- In each case below, state what language is generated by the context free grammar
(CFG) productions indicated.
- S → aSa | bSb | A,
A → aBb | bBa,
B → aBa | bBb | a | b | λ
Sample solution:
This describes strings over { a, b } which would be palindromes
except for the presence of exactly one character mismatch
- S → aS | aSbS | λ
Sample solution:
This describes strings over { a, b } for which every prefix
string has at least as many a's as b's
- S → aS | bS | a
Sample solution:
This describes strings over { a, b } which end in a
- S → SS | bS | a
Sample solution:
This also describes strings over { a, b } which end in a
- Let L be the language generated by the CFG with productions
S → aSb | ab | SS
Use mathematical induction to show that no string in L
begins with abb.
Sample solution:
Proof by induction on the number of steps in the derivation
Base case: 1 step
The only string which can be derived in a single step
is ab, via the rule S→ab
and, clearly, ab does not start with abb.
Induction hypothesis: we assume that, for all strings which
can be generated by up to k applications of the grammar's
production rules, the strings do not begin with abb
Induction step: let X be a string generated by k+1 applications
of the grammars production rules.
Observation: no string can be generated which begins
with b. This is clear from inspection of the rules,
the only places terminal b is introduced are after
terminal a's. Thus any string generated must begin with an a.
There are two derivation cases we need to consider:
(i) The first rule in the derivation was S→aSb
Then the remaining S must produce a string of terminals, Y,
in k steps, and by the induction hypothesis Y begins with
an a.
Thus the overall string generated, aYb, cannot begin with abb
(ii) The first rule in the deriation was S→SS
then the remaining two S's must produce two strings of
terminals, X and Y, in a combined total of k steps
Thus, by our induction assumption, neither X nor Y can
begin with abb, and by our observation both of them
begin with a's.
If X has length at least 3, then the beginning of X is
also the beginning of our overall string, so the overall
string cannot begin with abb.
If X has length 2, then the overall string must begin with
aba (ab from X, and the first a from Y) hence the overall
string does not begin with abb
Thus no string generated by the grammar can begin with the string abb.
- Give a CFG that generates the language of all strings over { 0, 1 }
that contain 3 times as many 1's as 0's.
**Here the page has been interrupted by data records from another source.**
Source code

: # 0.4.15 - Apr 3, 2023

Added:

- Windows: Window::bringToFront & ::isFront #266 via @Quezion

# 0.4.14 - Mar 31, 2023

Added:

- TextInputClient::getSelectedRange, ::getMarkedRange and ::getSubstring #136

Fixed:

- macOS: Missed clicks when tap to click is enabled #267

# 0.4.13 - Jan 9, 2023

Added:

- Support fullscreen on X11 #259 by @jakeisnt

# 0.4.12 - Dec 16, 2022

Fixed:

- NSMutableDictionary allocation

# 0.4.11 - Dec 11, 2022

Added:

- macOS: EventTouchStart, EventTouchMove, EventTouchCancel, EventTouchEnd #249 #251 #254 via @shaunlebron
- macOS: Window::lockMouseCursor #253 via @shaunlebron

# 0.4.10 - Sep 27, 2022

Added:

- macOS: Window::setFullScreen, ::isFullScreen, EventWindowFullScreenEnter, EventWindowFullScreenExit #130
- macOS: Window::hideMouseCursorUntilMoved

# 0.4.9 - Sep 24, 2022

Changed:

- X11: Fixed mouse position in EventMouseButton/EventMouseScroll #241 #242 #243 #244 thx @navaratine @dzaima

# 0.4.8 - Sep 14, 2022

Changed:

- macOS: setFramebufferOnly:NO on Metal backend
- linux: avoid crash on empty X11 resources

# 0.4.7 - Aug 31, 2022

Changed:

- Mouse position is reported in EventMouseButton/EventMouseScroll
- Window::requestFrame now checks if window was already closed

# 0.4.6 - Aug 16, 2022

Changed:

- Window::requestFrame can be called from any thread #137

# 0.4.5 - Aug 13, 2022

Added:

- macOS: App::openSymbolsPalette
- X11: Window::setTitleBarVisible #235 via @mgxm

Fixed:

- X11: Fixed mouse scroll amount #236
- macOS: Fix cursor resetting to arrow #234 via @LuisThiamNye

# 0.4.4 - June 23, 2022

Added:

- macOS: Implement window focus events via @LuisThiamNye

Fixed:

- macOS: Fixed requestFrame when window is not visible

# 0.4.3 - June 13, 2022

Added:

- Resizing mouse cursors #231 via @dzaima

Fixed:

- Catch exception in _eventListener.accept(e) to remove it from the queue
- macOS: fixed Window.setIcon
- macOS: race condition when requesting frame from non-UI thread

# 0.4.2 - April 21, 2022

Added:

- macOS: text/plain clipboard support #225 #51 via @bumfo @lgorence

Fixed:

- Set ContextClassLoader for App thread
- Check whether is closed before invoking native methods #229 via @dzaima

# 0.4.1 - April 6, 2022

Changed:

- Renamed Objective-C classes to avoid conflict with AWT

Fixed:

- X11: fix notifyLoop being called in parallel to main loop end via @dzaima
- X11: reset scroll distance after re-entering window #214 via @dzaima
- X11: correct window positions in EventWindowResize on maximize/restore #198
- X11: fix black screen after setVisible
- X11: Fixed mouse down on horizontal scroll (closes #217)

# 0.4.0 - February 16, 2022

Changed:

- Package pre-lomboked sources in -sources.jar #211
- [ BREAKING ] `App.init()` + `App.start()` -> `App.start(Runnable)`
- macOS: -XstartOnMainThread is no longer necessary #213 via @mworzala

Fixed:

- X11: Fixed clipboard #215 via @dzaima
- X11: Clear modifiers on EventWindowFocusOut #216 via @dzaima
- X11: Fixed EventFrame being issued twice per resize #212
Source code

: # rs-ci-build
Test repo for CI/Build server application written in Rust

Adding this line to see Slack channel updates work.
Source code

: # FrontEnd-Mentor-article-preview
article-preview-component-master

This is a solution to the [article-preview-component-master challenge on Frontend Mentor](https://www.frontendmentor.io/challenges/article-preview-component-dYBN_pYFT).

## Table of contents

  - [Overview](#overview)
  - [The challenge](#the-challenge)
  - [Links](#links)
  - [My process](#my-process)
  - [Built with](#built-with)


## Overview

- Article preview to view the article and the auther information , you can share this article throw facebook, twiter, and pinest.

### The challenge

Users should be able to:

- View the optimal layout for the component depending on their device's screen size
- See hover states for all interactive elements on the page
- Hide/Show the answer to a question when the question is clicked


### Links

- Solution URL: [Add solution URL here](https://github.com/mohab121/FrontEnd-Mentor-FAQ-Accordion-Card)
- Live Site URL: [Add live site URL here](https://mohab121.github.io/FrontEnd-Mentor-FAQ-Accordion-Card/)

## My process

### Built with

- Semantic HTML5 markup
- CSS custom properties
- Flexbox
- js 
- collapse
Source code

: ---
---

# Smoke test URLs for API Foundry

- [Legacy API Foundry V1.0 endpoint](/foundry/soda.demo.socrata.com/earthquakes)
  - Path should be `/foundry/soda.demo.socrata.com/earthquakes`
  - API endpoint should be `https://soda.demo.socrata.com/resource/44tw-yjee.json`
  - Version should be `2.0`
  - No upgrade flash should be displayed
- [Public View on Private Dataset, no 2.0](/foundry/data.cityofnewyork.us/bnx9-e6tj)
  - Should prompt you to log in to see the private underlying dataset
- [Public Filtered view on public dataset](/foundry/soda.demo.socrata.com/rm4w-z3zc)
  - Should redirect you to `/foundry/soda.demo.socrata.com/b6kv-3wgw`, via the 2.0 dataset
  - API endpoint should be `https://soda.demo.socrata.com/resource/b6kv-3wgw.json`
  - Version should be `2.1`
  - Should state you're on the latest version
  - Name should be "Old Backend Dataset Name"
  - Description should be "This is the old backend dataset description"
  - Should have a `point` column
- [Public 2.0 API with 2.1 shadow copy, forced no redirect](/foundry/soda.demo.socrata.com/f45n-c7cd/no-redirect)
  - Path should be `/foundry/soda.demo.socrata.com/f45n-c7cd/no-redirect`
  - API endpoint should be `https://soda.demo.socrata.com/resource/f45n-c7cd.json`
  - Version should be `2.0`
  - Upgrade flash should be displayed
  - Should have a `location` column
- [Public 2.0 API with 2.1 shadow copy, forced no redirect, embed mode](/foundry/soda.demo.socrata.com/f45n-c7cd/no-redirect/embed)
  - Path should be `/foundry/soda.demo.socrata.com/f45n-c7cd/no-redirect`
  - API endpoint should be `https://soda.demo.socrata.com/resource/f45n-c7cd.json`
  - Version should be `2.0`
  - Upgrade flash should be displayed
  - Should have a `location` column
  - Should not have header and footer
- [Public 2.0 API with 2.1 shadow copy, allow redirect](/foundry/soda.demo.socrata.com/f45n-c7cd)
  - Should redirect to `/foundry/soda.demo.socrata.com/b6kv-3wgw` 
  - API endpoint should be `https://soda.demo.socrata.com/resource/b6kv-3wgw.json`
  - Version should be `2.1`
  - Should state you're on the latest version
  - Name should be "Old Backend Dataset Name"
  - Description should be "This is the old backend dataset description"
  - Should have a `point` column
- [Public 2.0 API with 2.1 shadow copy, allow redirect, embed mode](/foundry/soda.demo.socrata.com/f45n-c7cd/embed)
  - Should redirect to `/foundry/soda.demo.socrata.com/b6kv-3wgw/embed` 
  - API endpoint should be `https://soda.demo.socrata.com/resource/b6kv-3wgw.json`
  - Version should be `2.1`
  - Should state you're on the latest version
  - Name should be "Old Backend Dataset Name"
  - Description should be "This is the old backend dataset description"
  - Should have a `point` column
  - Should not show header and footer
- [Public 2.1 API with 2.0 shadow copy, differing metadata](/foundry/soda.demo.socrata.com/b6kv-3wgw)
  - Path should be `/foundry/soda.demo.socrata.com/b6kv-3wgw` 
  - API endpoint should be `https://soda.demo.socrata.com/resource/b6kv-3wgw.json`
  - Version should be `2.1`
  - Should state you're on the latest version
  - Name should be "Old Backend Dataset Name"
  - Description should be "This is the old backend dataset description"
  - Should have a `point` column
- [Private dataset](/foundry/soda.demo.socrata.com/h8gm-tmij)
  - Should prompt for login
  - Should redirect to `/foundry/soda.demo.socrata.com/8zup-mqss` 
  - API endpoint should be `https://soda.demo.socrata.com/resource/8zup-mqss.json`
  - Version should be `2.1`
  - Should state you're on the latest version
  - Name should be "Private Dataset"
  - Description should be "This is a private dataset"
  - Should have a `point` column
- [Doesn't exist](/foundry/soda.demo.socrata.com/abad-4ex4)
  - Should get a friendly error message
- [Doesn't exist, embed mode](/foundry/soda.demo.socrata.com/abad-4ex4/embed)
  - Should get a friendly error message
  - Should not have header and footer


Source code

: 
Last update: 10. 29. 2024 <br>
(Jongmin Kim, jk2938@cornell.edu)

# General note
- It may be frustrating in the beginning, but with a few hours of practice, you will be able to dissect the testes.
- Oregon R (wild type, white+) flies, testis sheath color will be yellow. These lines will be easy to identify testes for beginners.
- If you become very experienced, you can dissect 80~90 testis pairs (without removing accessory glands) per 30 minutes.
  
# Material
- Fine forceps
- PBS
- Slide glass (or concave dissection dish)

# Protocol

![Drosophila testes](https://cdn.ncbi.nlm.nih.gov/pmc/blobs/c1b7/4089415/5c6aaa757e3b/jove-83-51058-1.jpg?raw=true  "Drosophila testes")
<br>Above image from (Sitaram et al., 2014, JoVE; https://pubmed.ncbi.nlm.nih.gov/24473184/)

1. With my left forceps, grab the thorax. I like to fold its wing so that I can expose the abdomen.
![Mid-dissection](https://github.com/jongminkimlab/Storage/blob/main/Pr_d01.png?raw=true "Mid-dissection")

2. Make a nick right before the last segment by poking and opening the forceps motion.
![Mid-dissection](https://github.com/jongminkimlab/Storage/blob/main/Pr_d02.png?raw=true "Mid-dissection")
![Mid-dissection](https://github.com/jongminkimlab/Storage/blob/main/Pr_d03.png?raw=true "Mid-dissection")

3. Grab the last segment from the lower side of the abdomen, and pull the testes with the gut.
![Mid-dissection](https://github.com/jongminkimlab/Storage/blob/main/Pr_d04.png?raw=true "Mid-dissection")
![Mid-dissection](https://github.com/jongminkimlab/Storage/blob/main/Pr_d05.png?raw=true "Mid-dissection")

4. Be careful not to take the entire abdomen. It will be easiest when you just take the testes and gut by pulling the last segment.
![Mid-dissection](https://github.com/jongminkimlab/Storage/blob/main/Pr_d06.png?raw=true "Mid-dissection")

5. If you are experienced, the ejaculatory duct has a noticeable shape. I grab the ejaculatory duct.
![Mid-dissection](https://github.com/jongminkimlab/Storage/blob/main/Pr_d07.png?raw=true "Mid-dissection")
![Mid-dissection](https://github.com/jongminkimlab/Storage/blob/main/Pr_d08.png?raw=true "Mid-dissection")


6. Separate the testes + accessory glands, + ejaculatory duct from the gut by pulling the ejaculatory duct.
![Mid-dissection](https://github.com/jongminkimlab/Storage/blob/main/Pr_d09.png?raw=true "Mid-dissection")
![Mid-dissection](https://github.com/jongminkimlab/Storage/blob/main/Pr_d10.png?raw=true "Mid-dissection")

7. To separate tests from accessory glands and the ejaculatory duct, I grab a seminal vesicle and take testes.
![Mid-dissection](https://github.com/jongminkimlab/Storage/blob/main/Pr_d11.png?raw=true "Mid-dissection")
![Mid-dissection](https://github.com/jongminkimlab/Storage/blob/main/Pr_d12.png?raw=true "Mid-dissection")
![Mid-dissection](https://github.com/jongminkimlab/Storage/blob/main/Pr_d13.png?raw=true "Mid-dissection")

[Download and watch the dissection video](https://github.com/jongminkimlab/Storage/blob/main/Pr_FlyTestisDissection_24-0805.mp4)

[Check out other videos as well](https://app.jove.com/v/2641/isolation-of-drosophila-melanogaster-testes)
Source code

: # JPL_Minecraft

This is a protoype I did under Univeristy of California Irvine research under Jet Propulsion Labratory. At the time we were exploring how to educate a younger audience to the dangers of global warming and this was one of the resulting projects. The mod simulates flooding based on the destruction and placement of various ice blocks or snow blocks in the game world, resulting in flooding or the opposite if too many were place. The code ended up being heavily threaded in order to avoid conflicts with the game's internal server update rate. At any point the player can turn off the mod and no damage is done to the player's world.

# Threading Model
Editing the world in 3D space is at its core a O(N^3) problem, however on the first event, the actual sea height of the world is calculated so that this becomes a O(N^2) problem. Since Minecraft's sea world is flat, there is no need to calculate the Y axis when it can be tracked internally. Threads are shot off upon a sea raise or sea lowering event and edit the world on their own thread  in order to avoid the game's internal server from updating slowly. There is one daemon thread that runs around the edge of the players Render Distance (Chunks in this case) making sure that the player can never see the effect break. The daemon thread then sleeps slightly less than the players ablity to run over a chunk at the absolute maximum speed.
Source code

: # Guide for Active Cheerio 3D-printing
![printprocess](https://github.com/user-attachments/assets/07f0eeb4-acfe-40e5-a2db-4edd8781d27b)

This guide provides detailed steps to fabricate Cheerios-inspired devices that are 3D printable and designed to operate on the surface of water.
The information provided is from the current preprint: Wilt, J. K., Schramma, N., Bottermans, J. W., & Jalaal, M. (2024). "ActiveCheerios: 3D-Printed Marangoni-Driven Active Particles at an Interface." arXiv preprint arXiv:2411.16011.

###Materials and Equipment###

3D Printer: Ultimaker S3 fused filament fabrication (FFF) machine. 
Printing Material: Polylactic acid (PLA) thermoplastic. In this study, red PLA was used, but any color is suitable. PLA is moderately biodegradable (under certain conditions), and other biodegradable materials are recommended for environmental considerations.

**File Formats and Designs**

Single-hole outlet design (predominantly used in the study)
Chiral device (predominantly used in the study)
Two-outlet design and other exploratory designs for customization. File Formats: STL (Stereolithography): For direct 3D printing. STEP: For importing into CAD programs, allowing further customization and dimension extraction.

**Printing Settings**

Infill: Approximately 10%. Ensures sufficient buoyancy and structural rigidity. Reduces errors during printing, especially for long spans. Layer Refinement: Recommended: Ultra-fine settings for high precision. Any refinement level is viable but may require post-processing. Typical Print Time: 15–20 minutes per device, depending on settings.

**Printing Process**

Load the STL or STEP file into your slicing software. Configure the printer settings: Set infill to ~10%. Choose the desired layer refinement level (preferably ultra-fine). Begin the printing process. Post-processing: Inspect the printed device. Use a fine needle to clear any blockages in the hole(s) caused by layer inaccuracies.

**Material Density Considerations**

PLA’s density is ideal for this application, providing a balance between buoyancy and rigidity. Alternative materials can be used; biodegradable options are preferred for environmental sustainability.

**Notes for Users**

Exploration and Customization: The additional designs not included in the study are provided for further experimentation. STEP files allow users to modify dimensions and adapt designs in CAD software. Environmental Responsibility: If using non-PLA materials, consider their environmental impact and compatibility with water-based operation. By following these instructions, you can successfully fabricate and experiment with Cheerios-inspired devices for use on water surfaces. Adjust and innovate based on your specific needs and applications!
Provide a clear argument
describing why your grammar is correct for the language.
Sample solution:
For each 0 added, we must add three 1's,
in any spot within the overall string
The solution below is overkill, but correct,
considering every possible way to arrange the
new zero and three one's
The final S → λ allows us to eliminate
any and all S's once the string terminals have
been generated in a desired order.
S → S0S1S1S1S | S1S0S1S1S | S1S1S0S1S | S1S1S1S0S
S → λ
- Give the state diagram for a push-down automaton (PDA) that recognizes
the language of all non-palindromes over { a, b, c }.
Provide a clear argument describing why your PDA is correct for the language.
Sample solution:
Create the CFG for non-palindromes,
and use our standard techinque to build a 3-state
PDA from the CFG
S → aSa | bSb | cSc | A
A → aBb | bBa | aBc | cBa | bBc | cBb
B → S | A | a | b | c | λ
The grammar works correctly, since rule S→A must be
applied at some point, and guarantees the resulting string
cannot be a palindrome.
Rule S→A can be applied at any point, and once it is applied
any string can be generated in place of the A.
Given that our construction technique for CFG→PDA is valid,
the resulting PDA must also accept exactly the set of non-palindromes.
For an argument as to why our construction technique is valid,
see the sample solution to question 6 below.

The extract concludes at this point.